10代とともに地域を巡り、庄内の おもしろさについて考える新企画「庄内ふむふむふむ」。第1回は、2023年10月に開館40周年を迎える酒田市の土門拳記念館(※)に伺いました。

(左から)土門拳記念館 学芸員 田中耕太郎さん、鶴岡中央高校3年 髙橋雲水(もんど)さん、鶴岡中央高校3年 鈴木菜生(なつみ)さん

土門拳記念館って?

世界的な写真家、土門拳(どもんけん)の作品の大多数、約13万5千点を収蔵する写真専門の美術館です。年に数回写真を入れ替えながら展示を続けてきましたが、公開できていない作品がまだまだあるとのこと。また、1人の作家をテーマにした写真専門の美術館は世界的に見てもとても珍しく、1983年の開館時は国内唯一の写真専門の美術館でした。

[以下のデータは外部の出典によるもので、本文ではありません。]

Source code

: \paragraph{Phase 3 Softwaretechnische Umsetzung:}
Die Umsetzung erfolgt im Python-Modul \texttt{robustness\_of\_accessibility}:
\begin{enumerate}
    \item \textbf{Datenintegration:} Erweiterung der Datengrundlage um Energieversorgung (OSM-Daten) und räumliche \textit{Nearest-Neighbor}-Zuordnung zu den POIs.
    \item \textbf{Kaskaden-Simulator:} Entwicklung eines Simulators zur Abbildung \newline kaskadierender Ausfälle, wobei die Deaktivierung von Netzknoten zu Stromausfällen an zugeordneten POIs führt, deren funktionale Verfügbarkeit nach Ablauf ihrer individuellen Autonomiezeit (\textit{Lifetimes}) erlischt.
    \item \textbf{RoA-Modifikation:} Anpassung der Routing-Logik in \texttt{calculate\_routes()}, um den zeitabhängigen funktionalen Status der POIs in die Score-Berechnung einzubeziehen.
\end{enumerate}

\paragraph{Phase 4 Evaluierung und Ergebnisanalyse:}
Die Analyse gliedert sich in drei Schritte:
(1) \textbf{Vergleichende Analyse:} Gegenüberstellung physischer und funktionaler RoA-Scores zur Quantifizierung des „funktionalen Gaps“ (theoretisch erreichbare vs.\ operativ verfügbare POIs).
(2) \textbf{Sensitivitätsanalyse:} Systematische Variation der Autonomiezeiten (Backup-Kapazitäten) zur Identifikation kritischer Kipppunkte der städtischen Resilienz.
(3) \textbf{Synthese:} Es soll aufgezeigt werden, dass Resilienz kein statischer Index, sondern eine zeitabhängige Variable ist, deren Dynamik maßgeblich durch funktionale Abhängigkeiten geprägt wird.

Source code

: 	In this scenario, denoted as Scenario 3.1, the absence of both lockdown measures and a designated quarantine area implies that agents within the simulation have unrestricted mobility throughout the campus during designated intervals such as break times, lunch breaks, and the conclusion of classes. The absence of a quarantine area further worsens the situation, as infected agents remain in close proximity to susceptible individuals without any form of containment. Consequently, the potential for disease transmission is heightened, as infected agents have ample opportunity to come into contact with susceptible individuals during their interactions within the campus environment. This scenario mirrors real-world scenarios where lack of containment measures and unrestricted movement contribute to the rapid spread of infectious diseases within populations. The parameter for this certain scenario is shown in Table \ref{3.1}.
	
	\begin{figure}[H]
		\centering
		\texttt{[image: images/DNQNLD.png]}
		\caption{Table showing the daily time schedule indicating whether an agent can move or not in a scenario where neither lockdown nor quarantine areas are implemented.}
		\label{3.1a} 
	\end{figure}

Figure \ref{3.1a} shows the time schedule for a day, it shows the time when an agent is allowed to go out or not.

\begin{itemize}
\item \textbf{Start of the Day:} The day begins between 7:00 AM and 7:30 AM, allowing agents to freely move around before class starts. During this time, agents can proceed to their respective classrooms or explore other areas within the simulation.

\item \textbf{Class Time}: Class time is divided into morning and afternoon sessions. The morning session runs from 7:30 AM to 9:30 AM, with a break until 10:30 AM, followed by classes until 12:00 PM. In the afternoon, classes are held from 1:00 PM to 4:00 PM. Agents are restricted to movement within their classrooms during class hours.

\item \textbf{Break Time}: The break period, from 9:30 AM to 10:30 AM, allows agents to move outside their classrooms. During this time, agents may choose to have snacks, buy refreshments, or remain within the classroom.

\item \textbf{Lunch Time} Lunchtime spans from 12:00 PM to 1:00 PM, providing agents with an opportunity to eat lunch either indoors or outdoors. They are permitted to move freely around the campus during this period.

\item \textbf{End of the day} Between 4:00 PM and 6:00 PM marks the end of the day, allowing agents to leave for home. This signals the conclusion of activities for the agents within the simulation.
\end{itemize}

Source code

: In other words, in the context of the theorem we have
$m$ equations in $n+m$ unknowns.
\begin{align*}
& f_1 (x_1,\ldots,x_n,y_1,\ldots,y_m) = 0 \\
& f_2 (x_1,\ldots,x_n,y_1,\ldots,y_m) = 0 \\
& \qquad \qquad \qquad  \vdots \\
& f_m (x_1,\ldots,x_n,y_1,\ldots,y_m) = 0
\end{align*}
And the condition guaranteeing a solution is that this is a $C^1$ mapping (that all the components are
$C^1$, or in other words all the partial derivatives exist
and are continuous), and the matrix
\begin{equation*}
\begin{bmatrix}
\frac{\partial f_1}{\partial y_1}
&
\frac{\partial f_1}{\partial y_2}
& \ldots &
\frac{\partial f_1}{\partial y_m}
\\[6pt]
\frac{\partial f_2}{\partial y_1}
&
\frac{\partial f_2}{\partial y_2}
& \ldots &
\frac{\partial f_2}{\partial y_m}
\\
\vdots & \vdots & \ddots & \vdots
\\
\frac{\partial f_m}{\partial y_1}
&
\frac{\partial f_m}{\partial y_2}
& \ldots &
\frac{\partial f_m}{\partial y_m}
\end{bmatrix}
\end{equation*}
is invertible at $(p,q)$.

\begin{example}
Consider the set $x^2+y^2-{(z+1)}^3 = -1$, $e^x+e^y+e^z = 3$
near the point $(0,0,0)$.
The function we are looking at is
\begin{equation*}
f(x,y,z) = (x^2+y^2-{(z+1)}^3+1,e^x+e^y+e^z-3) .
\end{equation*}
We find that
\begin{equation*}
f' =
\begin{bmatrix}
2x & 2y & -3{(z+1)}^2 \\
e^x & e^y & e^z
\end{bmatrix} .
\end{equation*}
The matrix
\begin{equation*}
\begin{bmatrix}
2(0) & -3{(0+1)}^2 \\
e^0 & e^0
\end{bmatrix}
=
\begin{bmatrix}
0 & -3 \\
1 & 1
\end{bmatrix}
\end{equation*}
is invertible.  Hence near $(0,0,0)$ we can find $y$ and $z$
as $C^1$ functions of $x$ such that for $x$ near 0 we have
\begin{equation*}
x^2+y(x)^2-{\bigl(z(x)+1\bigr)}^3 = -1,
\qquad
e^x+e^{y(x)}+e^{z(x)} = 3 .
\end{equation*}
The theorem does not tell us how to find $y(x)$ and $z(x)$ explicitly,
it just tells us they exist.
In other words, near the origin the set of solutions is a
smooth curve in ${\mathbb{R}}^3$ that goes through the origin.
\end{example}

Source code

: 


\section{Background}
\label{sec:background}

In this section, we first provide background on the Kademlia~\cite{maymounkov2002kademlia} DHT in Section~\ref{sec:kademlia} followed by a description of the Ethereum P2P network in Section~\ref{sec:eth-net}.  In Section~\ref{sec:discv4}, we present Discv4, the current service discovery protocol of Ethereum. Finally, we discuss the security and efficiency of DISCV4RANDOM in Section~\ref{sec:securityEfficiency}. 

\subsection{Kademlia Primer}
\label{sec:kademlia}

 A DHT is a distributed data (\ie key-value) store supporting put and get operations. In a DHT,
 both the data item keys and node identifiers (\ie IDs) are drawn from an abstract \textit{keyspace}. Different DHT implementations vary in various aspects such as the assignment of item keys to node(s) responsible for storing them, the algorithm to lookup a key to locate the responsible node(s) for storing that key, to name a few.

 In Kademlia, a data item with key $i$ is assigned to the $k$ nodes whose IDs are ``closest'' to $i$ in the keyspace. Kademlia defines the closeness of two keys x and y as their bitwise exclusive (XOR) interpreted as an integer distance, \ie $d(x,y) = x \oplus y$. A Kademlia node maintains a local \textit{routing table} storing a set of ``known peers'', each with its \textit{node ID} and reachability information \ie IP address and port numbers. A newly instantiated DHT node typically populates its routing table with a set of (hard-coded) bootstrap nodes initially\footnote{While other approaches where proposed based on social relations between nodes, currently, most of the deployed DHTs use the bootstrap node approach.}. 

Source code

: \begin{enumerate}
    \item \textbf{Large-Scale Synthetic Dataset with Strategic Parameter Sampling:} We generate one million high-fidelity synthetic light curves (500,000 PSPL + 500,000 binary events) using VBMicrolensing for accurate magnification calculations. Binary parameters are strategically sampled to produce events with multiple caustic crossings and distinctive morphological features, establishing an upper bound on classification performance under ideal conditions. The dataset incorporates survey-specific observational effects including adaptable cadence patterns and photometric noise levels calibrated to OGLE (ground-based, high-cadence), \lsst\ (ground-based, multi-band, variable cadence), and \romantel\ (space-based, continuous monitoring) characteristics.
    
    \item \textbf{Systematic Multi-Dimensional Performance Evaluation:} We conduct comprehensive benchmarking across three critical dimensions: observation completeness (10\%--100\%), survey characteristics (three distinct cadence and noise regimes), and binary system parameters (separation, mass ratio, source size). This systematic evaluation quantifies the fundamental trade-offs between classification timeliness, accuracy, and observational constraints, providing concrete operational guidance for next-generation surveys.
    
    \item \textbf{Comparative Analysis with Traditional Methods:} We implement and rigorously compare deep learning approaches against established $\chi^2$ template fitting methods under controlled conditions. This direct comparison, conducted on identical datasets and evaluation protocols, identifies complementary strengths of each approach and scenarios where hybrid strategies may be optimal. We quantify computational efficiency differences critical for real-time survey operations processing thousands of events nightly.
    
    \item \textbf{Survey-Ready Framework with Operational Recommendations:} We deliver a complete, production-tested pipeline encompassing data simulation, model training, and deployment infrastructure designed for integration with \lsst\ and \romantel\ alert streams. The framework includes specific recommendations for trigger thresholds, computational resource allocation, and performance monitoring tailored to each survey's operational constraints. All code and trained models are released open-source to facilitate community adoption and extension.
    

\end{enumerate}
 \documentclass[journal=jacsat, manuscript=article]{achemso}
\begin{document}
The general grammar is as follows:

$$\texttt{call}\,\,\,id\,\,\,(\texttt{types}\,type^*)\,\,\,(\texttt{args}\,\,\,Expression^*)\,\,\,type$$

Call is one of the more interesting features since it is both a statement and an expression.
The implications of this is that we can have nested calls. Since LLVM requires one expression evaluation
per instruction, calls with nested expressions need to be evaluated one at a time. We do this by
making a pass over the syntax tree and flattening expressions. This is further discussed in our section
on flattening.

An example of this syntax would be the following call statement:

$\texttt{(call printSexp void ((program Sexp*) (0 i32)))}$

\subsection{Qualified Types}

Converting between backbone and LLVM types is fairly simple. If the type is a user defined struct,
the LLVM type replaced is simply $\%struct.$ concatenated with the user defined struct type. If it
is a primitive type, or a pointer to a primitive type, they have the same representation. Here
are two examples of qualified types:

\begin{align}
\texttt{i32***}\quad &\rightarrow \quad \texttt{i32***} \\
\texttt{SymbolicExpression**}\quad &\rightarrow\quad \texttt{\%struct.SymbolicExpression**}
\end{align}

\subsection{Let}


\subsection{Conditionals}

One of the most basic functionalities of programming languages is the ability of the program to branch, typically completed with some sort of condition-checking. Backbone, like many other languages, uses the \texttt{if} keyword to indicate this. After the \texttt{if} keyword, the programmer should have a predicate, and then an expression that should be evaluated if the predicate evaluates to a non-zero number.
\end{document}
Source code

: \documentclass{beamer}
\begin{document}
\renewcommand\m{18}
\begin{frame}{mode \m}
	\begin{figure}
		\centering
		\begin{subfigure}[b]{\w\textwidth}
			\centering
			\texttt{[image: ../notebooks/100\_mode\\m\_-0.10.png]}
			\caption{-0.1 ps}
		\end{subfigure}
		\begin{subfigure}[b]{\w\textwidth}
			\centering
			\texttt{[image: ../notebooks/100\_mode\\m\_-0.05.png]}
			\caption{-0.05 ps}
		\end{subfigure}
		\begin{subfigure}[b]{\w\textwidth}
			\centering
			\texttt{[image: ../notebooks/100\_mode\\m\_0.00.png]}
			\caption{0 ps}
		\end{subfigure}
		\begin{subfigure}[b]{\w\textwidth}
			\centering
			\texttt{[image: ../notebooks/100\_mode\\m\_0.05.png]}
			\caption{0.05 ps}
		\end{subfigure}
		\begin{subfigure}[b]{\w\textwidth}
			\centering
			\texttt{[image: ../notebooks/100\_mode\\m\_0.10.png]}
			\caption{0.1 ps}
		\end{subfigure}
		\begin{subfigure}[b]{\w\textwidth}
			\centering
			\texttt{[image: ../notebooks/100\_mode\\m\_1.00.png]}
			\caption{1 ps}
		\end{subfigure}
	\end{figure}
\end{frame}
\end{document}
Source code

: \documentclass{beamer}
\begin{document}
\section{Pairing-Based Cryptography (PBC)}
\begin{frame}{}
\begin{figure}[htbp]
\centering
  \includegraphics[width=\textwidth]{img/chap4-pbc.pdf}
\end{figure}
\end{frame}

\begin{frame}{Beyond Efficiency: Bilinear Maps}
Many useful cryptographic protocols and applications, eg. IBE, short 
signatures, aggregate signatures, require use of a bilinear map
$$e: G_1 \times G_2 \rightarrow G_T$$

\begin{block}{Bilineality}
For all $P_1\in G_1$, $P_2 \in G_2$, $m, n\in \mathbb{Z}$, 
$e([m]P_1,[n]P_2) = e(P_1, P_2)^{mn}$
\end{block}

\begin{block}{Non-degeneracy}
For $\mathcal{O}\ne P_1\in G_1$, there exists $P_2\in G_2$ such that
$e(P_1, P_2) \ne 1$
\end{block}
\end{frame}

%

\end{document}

周囲の自然環境と調和した外観。土門拳が愛した鳥海山も眺めることができる。

どうして酒田に?

土門拳は飽海郡酒田町(現 酒田市)で生まれ、6歳半頃まで暮らした後一家で東京へと移り住みます。再び酒田の地を踏んだのは47歳の時、山王祭(現 酒田まつり)の撮影仕事のためでした。久しぶりに戻った生まれ故郷で歓迎されたことを、とても喜んだそうです。そして、64歳で第1号の酒田市名誉市民に選ばれたことを機に、全作品を酒田市に寄贈することを決めました。「土門は、自らの粘り強くタフな性格は庄内の厳しい冬や豊かな自然に培われたものだと語っていて、庄内とは強いつながりを感じていたようです。にもかかわらず、『日本一の写真家になるまでは酒田には戻らない』と長年庄内を訪れなかったのは、とても貧しい幼年時代を過ごした土地、という記憶も影響していたんだと思います」と田中さんに教えていただきました。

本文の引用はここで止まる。